## WHAT TO DO
After locating the line with "mere præcise prognoser)" in the records below, print it and every line after it exactly.
^^^^^^^^
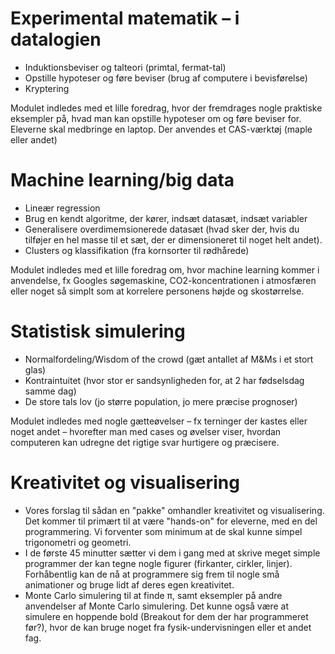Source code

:# Experimental matematik – i datalogien

* Induktionsbeviser og talteori (primtal, fermat-tal)
* Opstille hypoteser og føre beviser (brug af computere i bevisførelse)
* Kryptering

Modulet indledes med et lille foredrag, hvor der fremdrages nogle praktiske
eksempler på, hvad man kan opstille hypoteser om og føre beviser for.
Eleverne skal medbringe en laptop. Der anvendes et CAS-værktøj
(maple eller andet)

# Machine learning/big data

* Lineær regression
* Brug en kendt algoritme, der kører, indsæt datasæt, indsæt variabler
* Generalisere overdimemsionerede datasæt (hvad sker der, hvis du tilføjer en
  hel masse til et sæt, der er dimensioneret til noget helt andet).
* Clusters og klassifikation (fra kornsorter til rødhårede)

Modulet indledes med et lille foredrag om, hvor machine learning kommer i
anvendelse, fx Googles søgemaskine, CO2-koncentrationen i atmosfæren eller
noget så simplt som at korrelere personens højde og skostørrelse.


# Statistisk simulering

* Normalfordeling/Wisdom of the crowd (gæt antallet af M&Ms i et stort glas)
* Kontraintuitet (hvor stor er sandsynligheden for, at 2 har fødselsdag samme dag)
* De store tals lov (jo større population, jo mere præcise prognoser)

Modulet indledes med nogle gætteøvelser – fx terninger der kastes eller noget
andet – hvorefter man med cases og øvelser viser, hvordan computeren kan udregne
det rigtige svar hurtigere og præcisere.


# Kreativitet og visualisering
* Vores forslag til sådan en "pakke" omhandler kreativitet og visualisering.
  Det kommer til primært til at være "hands-on" for eleverne, med en del
  programmering. Vi forventer som minimum at de skal kunne simpel trigonometri
  og geometri.
* I de første 45 minutter sætter vi dem i gang med at skrive meget simple
  programmer der kan tegne nogle figurer (firkanter, cirkler, linjer).
  Forhåbentlig kan de nå at programmere sig frem til nogle små animationer og
  bruge lidt af deres egen kreativitet.
* Monte Carlo simulering til at finde π, samt eksempler på andre anvendelser af
  Monte Carlo simulering.  Det kunne også være at simulere en hoppende bold
  (Breakout for dem der har programmeret før?), hvor de kan bruge noget fra
  fysik-undervisningen eller et andet fag.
^^^^^^^^
## SOLUTION
* De store tals lov (jo større population, jo mere præcise prognoser)

Modulet indledes med nogle gætteøvelser – fx terninger der kastes eller noget
andet – hvorefter man med cases og øvelser viser, hvordan computeren kan udregne
det rigtige svar hurtigere og præcisere.


# Kreativitet og visualisering
* Vores forslag til sådan en "pakke" omhandler kreativitet og visualisering.
  Det kommer til primært til at være "hands-on" for eleverne, med en del
  programmering. Vi forventer som minimum at de skal kunne simpel trigonometri
  og geometri.
* I de første 45 minutter sætter vi dem i gang med at skrive meget simple
  programmer der kan tegne nogle figurer (firkanter, cirkler, linjer).
  Forhåbentlig kan de nå at programmere sig frem til nogle små animationer og
  bruge lidt af deres egen kreativitet.
* Monte Carlo simulering til at finde π, samt eksempler på andre anvendelser af
  Monte Carlo simulering.  Det kunne også være at simulere en hoppende bold
  (Breakout for dem der har programmeret før?), hvor de kan bruge noget fra
  fysik-undervisningen eller et andet fag.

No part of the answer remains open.